Try moving from resentment to gratitude. Over time, work on letting go of resentment, and looking for the upsides to the situation. Strong feelings are natural at first, but they can become toxic if you hold onto them forever. If you catch yourself falling into a trap of negativity, work on finding the good parts. This can help you reframe things and feel more positively about your life. Here are some examples: "I'm glad that I've finally finished the semester, so I don't have to deal with that difficult professor again. She is not my problem anymore." "I'm thankful that my dad and my therapist are supporting me while I leave this abusive relationship." "I'm glad that my mom was willing to listen and take me seriously when I said her criticism was damaging our relationship. I hope this will be the start of a positive change." "I'm so happy that I have another chance to find love after I left behind a bad relationship." "I'm glad that I get another chance with my boyfriend, and that he's making an effort to change his habits to treat me better. Things can become better than they were." "I don't regret cutting contact with my toxic father. I'm so much happier now that he's not part of my life."
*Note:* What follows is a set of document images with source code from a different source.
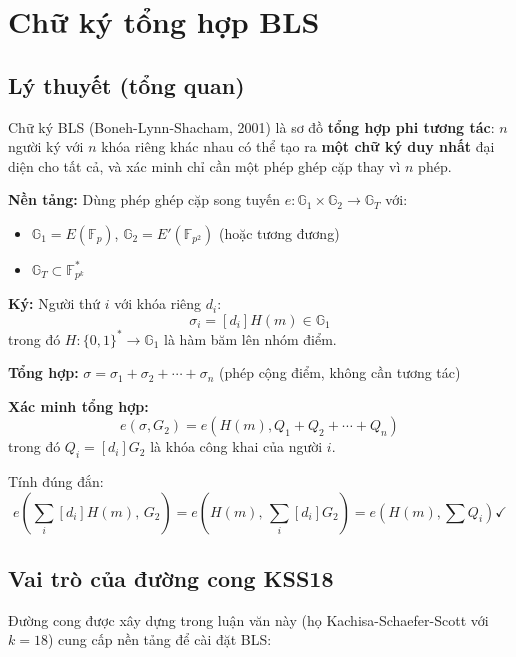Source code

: \section{Chữ ký tổng hợp
BLS}\label{chux1eef-kuxfd-tux1ed5ng-hux1ee3p-bls}

\subsection{Lý thuyết (tổng
quan)}\label{luxfd-thuyux1ebft-tux1ed5ng-quan}

Chữ ký BLS (Boneh-Lynn-Shacham, 2001) \citep{BLS2001} là sơ đồ
\textbf{tổng hợp phi tương tác}: \(n\) người ký với \(n\) khóa riêng
khác nhau có thể tạo ra \textbf{một chữ ký duy nhất} đại diện cho tất
cả, và xác minh chỉ cần một phép ghép cặp thay vì \(n\) phép.

\textbf{Nền tảng:} Dùng phép ghép cặp song tuyến
\(e: \mathbb{G}_1 \times \mathbb{G}_2 \to \mathbb{G}_T\) với:

\begin{itemize}
\tightlist
\item
  \(\mathbb{G}_1 = E(\mathbb{F}_p)\),
  \(\mathbb{G}_2 = E'(\mathbb{F}_{p^2})\) (hoặc tương đương)
\item
  \(\mathbb{G}_T \subset \mathbb{F}_{p^k}^*\)
\end{itemize}

\textbf{Ký:} Người thứ \(i\) với khóa riêng \(d_i\):
\[\sigma_i = [d_i] H(m) \in \mathbb{G}_1\] trong đó
\(H: \{0,1\}^* \to \mathbb{G}_1\) là hàm băm lên nhóm điểm.

\textbf{Tổng hợp:} \(\sigma = \sigma_1 + \sigma_2 + \cdots + \sigma_n\)
(phép cộng điểm, không cần tương tác)

\textbf{Xác minh tổng hợp:}
\[e(\sigma, G_2) = e(H(m), Q_1 + Q_2 + \cdots + Q_n)\] trong đó
\(Q_i = [d_i]G_2\) là khóa công khai của người \(i\).

Tính đúng đắn:
\[e\!\left(\sum_i [d_i]H(m),\, G_2\right) = e\!\left(H(m),\, \sum_i [d_i]G_2\right) = e(H(m), \sum Q_i) \checkmark\]

\subsection{Vai trò của đường cong
KSS18}\label{vai-truxf2-cux1ee7a-ux111ux1b0ux1eddng-cong-kss18}

Đường cong được xây dựng trong luận văn này (họ Kachisa-Schaefer-Scott
với \(k = 18\)) \citep{CocksPinchK5K8} cung cấp nền tảng để cài đặt BLS:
Appreciate the learning experiences. People and opportunities come into your life to teach you something. Each experience prepares us to be smarter and more in tune with what we want out of life. We learn from the good and the bad. "I learned that it's not always a good idea to give a loan to friends, because it can hurt the relationship." "I learned that not everyone is as careful with things as I am, so I should probably not lend treasured items to people who tend to break things." "I've learned to interview potential roommates, so I can make sure that our lifestyles are a decent match." "I learned to assume ignorance before malice. Sometimes people don't realize they're hurting my feelings." "I learned that I can count on my dad to have my back during a crisis." "I learned that I'm stronger than I thought I was."